Which lines of the data below include the string "during"? Return each of them.

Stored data
☆ ☆ ☆ ☆
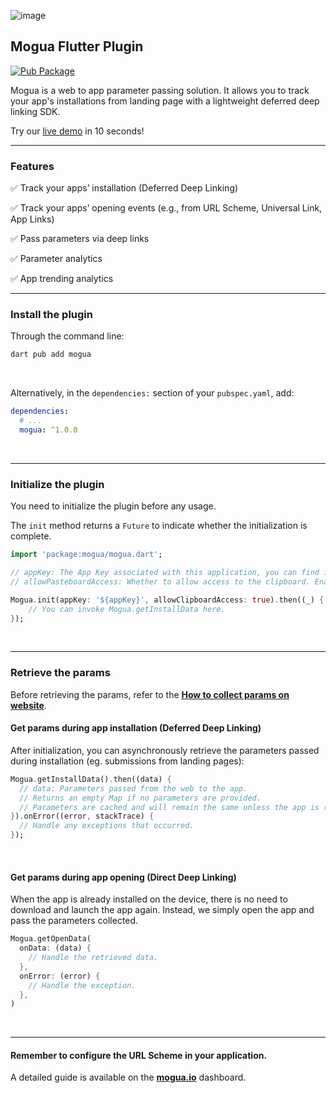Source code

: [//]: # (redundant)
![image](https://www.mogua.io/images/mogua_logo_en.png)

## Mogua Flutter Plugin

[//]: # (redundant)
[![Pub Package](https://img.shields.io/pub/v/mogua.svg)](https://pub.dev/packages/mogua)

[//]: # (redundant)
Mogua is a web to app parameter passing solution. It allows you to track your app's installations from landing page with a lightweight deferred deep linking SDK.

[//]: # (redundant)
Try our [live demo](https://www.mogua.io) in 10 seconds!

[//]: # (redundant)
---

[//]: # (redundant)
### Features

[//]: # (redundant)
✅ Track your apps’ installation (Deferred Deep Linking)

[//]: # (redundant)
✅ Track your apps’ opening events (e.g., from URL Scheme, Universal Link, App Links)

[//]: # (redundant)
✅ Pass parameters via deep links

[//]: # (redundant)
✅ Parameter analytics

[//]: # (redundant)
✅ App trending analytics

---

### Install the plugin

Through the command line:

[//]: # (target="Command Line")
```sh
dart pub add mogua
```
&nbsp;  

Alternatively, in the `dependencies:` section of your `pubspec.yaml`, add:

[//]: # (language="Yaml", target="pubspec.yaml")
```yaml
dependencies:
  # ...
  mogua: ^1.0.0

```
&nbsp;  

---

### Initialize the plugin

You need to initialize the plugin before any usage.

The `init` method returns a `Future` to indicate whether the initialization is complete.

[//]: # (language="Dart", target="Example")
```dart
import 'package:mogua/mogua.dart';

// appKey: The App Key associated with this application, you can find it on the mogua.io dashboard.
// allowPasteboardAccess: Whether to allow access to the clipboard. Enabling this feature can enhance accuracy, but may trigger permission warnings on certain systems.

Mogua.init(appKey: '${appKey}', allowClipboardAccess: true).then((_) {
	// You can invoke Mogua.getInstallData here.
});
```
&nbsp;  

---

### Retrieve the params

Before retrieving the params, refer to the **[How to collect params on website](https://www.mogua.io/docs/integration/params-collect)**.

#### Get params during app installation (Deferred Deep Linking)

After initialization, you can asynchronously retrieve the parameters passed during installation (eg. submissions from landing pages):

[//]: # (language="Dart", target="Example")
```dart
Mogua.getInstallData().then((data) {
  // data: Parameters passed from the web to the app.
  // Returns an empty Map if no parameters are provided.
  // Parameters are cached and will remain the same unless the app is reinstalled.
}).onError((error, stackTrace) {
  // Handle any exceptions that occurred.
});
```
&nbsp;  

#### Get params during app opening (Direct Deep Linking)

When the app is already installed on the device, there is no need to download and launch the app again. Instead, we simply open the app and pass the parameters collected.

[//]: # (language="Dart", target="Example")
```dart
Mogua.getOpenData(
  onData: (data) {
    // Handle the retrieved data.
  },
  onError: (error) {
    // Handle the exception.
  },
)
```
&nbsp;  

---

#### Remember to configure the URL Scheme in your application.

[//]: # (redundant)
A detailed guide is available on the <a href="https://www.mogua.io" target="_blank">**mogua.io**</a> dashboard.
☆ ☆ ☆ ☆
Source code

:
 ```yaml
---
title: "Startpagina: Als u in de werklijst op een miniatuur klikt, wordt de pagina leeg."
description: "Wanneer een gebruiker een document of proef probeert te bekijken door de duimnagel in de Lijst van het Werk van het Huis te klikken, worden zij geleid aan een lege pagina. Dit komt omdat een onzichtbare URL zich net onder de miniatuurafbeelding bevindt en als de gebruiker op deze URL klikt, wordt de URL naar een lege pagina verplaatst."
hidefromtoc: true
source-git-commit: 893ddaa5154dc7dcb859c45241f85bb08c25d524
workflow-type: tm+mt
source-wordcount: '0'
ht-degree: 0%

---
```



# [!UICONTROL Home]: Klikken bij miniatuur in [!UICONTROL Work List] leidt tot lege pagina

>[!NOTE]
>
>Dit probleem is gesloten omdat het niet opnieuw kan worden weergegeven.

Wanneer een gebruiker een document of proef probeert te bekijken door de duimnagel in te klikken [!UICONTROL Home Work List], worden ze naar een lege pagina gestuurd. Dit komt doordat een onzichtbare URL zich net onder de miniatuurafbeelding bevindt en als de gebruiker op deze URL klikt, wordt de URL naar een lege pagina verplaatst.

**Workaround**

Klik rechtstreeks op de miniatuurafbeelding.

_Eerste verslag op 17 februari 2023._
☆ ☆ ☆ ☆
ANSWER BELOW –
#### Get params during app installation (Deferred Deep Linking)
After initialization, you can asynchronously retrieve the parameters passed during installation (eg. submissions from landing pages):
#### Get params during app opening (Direct Deep Linking)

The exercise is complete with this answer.